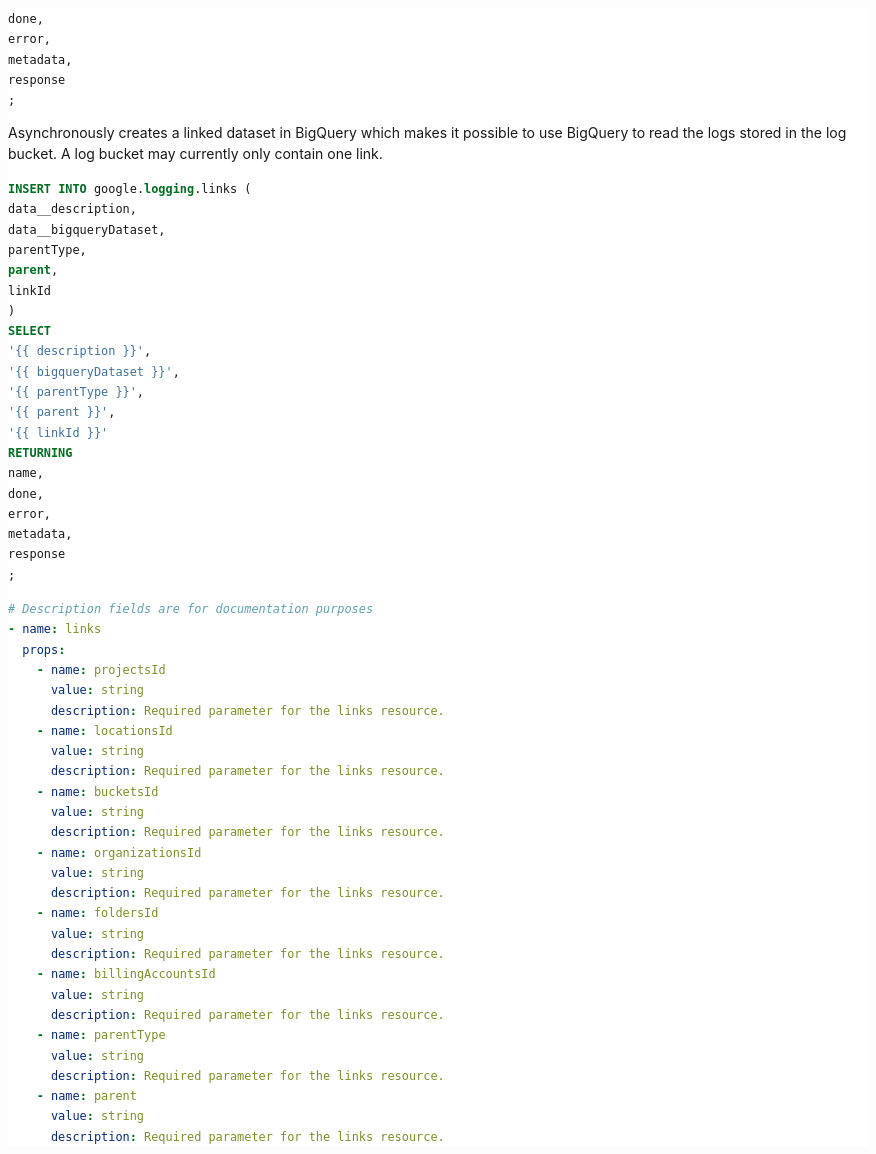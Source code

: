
 ```sql
done,
error,
metadata,
response
;
```
</TabItem>
<TabItem value="locations_buckets_links_create">

Asynchronously creates a linked dataset in BigQuery which makes it possible to use BigQuery to read the logs stored in the log bucket. A log bucket may currently only contain one link.

```sql
INSERT INTO google.logging.links (
data__description,
data__bigqueryDataset,
parentType,
parent,
linkId
)
SELECT 
'{{ description }}',
'{{ bigqueryDataset }}',
'{{ parentType }}',
'{{ parent }}',
'{{ linkId }}'
RETURNING
name,
done,
error,
metadata,
response
;
```
</TabItem>
<TabItem value="manifest">

```yaml
# Description fields are for documentation purposes
- name: links
  props:
    - name: projectsId
      value: string
      description: Required parameter for the links resource.
    - name: locationsId
      value: string
      description: Required parameter for the links resource.
    - name: bucketsId
      value: string
      description: Required parameter for the links resource.
    - name: organizationsId
      value: string
      description: Required parameter for the links resource.
    - name: foldersId
      value: string
      description: Required parameter for the links resource.
    - name: billingAccountsId
      value: string
      description: Required parameter for the links resource.
    - name: parentType
      value: string
      description: Required parameter for the links resource.
    - name: parent
      value: string
      description: Required parameter for the links resource.
```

-------

Assignment: Copy each entry exactly as written. Images should not appear in the copy.

Response area:
Source code

:
 ```sql
done,
error,
metadata,
response
;
```
</TabItem>
<TabItem value="locations_buckets_links_create">

Asynchronously creates a linked dataset in BigQuery which makes it possible to use BigQuery to read the logs stored in the log bucket. A log bucket may currently only contain one link.

```sql
INSERT INTO google.logging.links (
data__description,
data__bigqueryDataset,
parentType,
parent,
linkId
)
SELECT 
'{{ description }}',
'{{ bigqueryDataset }}',
'{{ parentType }}',
'{{ parent }}',
'{{ linkId }}'
RETURNING
name,
done,
error,
metadata,
response
;
```
</TabItem>
<TabItem value="manifest">

```yaml
# Description fields are for documentation purposes
- name: links
  props:
    - name: projectsId
      value: string
      description: Required parameter for the links resource.
    - name: locationsId
      value: string
      description: Required parameter for the links resource.
    - name: bucketsId
      value: string
      description: Required parameter for the links resource.
    - name: organizationsId
      value: string
      description: Required parameter for the links resource.
    - name: foldersId
      value: string
      description: Required parameter for the links resource.
    - name: billingAccountsId
      value: string
      description: Required parameter for the links resource.
    - name: parentType
      value: string
      description: Required parameter for the links resource.
    - name: parent
      value: string
      description: Required parameter for the links resource.
```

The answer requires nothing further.